Source data below:

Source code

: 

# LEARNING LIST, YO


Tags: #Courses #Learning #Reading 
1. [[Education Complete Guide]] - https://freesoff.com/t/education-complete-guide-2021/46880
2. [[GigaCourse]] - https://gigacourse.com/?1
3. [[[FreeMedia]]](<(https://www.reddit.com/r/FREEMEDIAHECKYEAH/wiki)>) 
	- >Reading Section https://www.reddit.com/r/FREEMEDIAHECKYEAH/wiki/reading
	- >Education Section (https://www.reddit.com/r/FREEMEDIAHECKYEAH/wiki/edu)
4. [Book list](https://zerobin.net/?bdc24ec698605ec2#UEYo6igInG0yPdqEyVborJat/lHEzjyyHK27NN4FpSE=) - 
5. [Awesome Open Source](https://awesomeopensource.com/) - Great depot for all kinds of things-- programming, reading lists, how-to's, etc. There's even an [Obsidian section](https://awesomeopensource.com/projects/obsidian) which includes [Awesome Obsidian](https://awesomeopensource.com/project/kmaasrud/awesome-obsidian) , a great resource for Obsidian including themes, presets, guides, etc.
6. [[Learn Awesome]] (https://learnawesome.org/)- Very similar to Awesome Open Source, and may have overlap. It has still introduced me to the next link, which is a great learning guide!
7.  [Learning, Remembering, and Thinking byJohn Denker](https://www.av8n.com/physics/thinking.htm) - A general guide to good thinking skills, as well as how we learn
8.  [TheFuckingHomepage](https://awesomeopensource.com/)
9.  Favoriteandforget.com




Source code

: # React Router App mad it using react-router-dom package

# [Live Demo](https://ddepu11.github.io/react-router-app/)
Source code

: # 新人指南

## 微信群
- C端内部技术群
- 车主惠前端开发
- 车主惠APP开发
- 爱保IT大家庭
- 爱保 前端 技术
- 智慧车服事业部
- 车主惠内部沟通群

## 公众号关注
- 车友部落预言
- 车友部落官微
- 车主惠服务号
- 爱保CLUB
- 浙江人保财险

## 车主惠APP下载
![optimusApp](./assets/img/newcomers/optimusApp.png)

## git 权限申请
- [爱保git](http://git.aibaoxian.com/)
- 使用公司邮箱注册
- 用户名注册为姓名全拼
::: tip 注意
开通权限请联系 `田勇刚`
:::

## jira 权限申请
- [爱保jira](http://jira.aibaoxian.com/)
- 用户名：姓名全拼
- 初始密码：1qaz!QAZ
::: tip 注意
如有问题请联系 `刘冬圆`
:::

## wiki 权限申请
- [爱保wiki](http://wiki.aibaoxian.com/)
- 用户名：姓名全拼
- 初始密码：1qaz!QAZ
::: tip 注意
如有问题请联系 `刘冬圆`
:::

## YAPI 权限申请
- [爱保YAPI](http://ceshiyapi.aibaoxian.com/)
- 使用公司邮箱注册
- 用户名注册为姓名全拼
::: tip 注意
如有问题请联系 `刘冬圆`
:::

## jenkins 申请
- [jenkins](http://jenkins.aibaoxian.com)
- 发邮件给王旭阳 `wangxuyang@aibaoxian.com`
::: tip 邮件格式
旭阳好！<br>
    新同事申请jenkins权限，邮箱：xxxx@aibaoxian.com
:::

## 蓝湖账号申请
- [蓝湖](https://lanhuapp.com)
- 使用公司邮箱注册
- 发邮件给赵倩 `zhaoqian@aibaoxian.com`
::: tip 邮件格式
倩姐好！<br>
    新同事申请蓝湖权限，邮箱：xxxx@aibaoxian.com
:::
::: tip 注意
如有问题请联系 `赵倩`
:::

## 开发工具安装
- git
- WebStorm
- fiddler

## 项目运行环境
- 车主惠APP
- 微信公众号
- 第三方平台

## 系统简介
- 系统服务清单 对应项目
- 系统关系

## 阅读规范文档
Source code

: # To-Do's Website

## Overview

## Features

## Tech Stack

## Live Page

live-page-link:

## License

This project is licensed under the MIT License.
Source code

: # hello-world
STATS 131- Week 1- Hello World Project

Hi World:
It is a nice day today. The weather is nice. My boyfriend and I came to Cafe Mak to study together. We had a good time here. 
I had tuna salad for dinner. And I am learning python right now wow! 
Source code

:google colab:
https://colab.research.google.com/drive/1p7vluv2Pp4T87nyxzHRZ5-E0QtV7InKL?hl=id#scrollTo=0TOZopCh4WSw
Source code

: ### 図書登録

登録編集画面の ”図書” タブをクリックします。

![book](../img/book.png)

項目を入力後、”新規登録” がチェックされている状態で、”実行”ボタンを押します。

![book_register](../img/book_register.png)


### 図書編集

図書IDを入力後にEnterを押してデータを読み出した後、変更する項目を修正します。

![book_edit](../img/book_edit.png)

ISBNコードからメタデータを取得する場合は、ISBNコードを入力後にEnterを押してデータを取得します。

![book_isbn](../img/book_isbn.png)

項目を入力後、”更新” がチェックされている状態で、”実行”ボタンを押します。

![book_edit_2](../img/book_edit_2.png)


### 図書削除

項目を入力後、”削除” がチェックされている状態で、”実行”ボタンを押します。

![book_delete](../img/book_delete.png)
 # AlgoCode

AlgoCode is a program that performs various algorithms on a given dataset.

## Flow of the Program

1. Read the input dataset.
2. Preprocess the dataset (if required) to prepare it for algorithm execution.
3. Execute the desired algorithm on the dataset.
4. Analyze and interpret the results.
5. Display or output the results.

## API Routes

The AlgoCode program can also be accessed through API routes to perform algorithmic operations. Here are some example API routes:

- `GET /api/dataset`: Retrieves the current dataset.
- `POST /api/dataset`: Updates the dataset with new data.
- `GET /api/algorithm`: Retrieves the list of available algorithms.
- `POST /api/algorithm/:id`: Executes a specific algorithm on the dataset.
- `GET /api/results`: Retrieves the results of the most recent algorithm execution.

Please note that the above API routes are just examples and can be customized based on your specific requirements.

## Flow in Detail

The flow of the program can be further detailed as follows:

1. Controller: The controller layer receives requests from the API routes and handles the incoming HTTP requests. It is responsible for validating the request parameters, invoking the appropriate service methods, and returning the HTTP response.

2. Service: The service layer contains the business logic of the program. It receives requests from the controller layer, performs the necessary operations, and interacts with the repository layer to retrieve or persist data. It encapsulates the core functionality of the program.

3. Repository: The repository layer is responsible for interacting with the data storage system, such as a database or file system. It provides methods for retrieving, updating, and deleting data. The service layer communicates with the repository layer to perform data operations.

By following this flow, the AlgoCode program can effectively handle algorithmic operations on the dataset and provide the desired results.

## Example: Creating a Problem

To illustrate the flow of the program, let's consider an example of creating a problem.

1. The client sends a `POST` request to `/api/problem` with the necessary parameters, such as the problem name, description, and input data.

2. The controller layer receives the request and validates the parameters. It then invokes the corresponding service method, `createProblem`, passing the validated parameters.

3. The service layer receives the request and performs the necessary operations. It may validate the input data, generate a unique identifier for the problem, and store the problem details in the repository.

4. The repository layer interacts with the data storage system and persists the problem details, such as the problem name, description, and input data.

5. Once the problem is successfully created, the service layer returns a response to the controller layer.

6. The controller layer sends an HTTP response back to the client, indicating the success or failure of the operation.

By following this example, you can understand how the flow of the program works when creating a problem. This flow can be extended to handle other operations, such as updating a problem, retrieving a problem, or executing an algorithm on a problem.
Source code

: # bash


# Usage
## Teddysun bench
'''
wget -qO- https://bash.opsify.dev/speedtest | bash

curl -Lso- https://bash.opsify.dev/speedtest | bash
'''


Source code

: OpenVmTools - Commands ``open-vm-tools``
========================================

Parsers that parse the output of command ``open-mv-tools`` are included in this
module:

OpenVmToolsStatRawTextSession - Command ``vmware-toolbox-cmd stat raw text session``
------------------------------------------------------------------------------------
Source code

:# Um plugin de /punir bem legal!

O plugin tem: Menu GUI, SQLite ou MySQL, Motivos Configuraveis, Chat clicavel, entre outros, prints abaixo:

End of Source data.

_Work required_
The lines to copy run from the one containing "wget -qO- https://bash.opsify.dev/speedtest" through the last line above. Copy them exactly and include nothing else.

_Result for this exercise_
wget -qO- https://bash.opsify.dev/speedtest | bash

curl -Lso- https://bash.opsify.dev/speedtest | bash
'''


Source code

: OpenVmTools - Commands ``open-vm-tools``
========================================

Parsers that parse the output of command ``open-mv-tools`` are included in this
module:

OpenVmToolsStatRawTextSession - Command ``vmware-toolbox-cmd stat raw text session``
------------------------------------------------------------------------------------
Source code

:# Um plugin de /punir bem legal!

O plugin tem: Menu GUI, SQLite ou MySQL, Motivos Configuraveis, Chat clicavel, entre outros, prints abaixo:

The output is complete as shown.